This note is a simulation of the ESL14.7 section, figure 14.42. The first part will take the ProDenICA
law as an example to try to introduce the whole process of ICA, the second part will compare ProDenICA
, FastICA
and KernelICA
This method, try to reproduce figure 14.42.

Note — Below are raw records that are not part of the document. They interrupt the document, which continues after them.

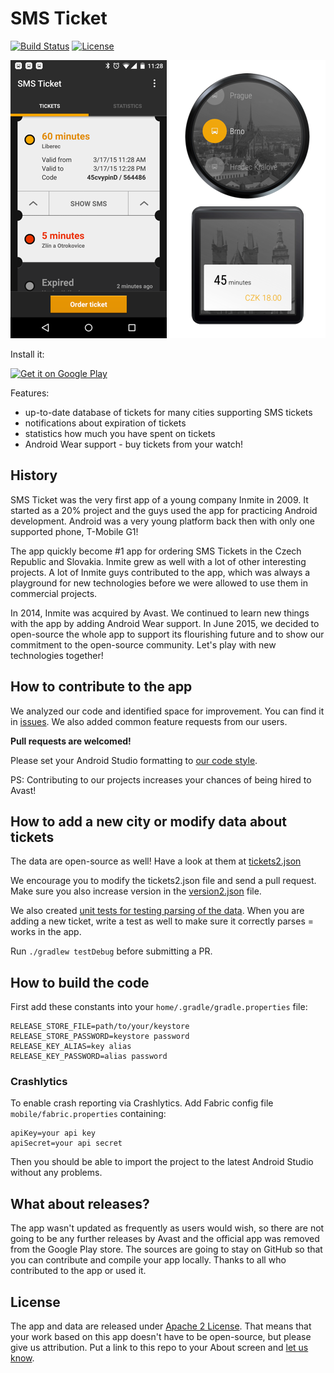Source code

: # SMS Ticket
[![Build Status](https://travis-ci.org/avast/sms-ticket.svg?branch=master)](https://travis-ci.org/avast/sms-ticket) [![License](https://img.shields.io/badge/license-Apache%202-green.svg?style=flat)](https://github.com/avast/sms-ticket/blob/master/LICENSE.txt)

 ![Screenshot of the app](meta/screenshots/screenshot-small.png)
 ![Screenshot of the app](meta/screenshots/screenshot-wear.png)

Install it:

<a href="https://play.google.com/store/apps/details?id=eu.inmite.apps.smsjizdenka&hl=en"><img src="http://www.android.com/images/brand/get_it_on_play_logo_small.png" alt="Get it on Google Play" /></a>

Features:

- up-to-date database of tickets for many cities supporting SMS tickets
- notifications about expiration of tickets
- statistics how much you have spent on tickets
- Android Wear support - buy tickets from your watch!

## History

SMS Ticket was the very first app of a young company Inmite in 2009. It started as a 20% project and the guys used the app for practicing Android development. Android was a very young platform back then with only one supported phone, T-Mobile G1!

The app quickly become #1 app for ordering SMS Tickets in the Czech Republic and Slovakia. Inmite grew as well with a lot of other interesting projects. A lot of Inmite guys contributed to the app, which was always a playground for new technologies before we were allowed to use them in commercial projects.

In 2014, Inmite was acquired by Avast. We continued to learn new things with the app by adding Android Wear support. In June 2015, we decided to open-source the whole app to support its flourishing future and to show our commitment to the open-source community. Let's play with new technologies together!

## How to contribute to the app

We analyzed our code and identified space for improvement. You can find it in [issues](https://github.com/avast/sms-ticket/issues). We also added common feature requests from our users.

**Pull requests are welcomed!**

Please set your Android Studio formatting to [our code style](https://github.com/avast/android-styled-dialogs/blob/master/code-formatting-config.xml).

PS: Contributing to our projects increases your chances of being hired to Avast!

## How to add a new city or modify data about tickets

The data are open-source as well! Have a look at them at [tickets2.json](mobile/src/main/assets/tickets2.json)

We encourage you to modify the tickets2.json file and send a pull request. Make sure you also increase version in the [version2.json](mobile/src/main/assets/version2.json) file.

We also created [unit tests for testing parsing of the data](mobile/src/test/java/eu/inmite/apps/smsjizdenka). When you are adding a new ticket, write a test as well to make sure it correctly parses = works in the app.

Run ```./gradlew testDebug``` before submitting a PR.

## How to build the code

First add these constants into your `home/.gradle/gradle.properties` file:
```
RELEASE_STORE_FILE=path/to/your/keystore
RELEASE_STORE_PASSWORD=keystore password
RELEASE_KEY_ALIAS=key alias
RELEASE_KEY_PASSWORD=alias password
```

### Crashlytics
To enable crash reporting via Crashlytics. Add Fabric config file `mobile/fabric.properties` containing:
```
apiKey=your api key
apiSecret=your api secret
```

Then you should be able to import the project to the latest Android Studio without any problems.

## What about releases?

The app wasn't updated as frequently as users would wish, so there are not going to be any further releases by Avast and the official app was removed from the Google Play store. The sources are going to stay on GitHub so that you can contribute and compile your app locally. Thanks to all who contributed to the app or used it.

## License

The app and data are released under [Apache 2 License](LICENSE.txt). That means that your work based on this app doesn't have to be open-source, but please give us attribution. Put a link to this repo to your About screen and [let us know](mailto:cadek@avast.com).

ICA's simulation process generates data
First we have to have a set of independent (ICA prerequisites) distributed Data \ (s\)(unknown), and then after the Matrix \ (a_0\) mixed to get the actual observations \ (x\), that is,
\[x= Sa_0\]
can also be written
\[s=xa_0^{-1}\]
In the case of cocktail receptions, the voices from different individuals are mixed with microphones to get the signals we actually receive. Suppose there are two separate sets of data, the distribution is n
(corresponding to the number in Figure 14.42), each group of data is \ (n=1024\), the mixed matrix is A0
, with R code describes the process as follows
library(ProDenICA)p = 2dist = "n" N = 1024A0 = mixmat(p)s = scale(cbind(rjordan(dist,N),rjordan(dist,N)))x = s %*% A0
Finally we get the observed values x
.
Albino
In the case of ICA, which is the hybrid matrix \ (\MATHBF a\)in recovery \ (X=S\MATHBF a\ ), it is assumed that \ (x\) has been albino ( \mathrm{cov} (X) =\MATHBF i\), and this process can be achieved using SVD. For centralized \ (x\), according to
\[x=\mathbf{udv}^t= \SQRT{N}\MATHBF U\frac{1}{\sqrt{n}}\mathbf{dv}^t=x^*\frac{1}{\sqrt{n}}\mathbf{dv}^t\]
( Cov (x^*) =\mathbf i\) \ (x^*\), then
\[s=xa_0^{-1}=x^*dv^ta_0^{-1}/\sqrt{n}\]
So after this transformation, the mixed matrix becomes
\[a = dv^ta_0^{-1}/\sqrt{n}\]
The
\[x^*=sa^t\]
The following is indicated in the R language
x <- scale(x, TRUE, FALSE) # centralsx <- svd(x) x <- sqrt(N) * sx$u # satisfy cov(x) = Itarget <- solve(A0)target <- diag(sx$d) %*% t(sx$v) %*% target/sqrt(N) # new mixing maxtrix
ProDenICA
Method
Details are no longer expanded and are calculated directly using ProDenICA
the packages in
W0 <- matrix(rnorm(2*2), 2, 2)W0 <- ICAorthW(W0)W1 <- ProDenICA(x, W0=W0,trace=TRUE,Gfunc=GPois)$W
Get the estimated value of \ (a\)W1
Calculate Amari Distance
amari(W1, target)
Comparison of two algorithms
This part attempts to reproduce fig. 14.42.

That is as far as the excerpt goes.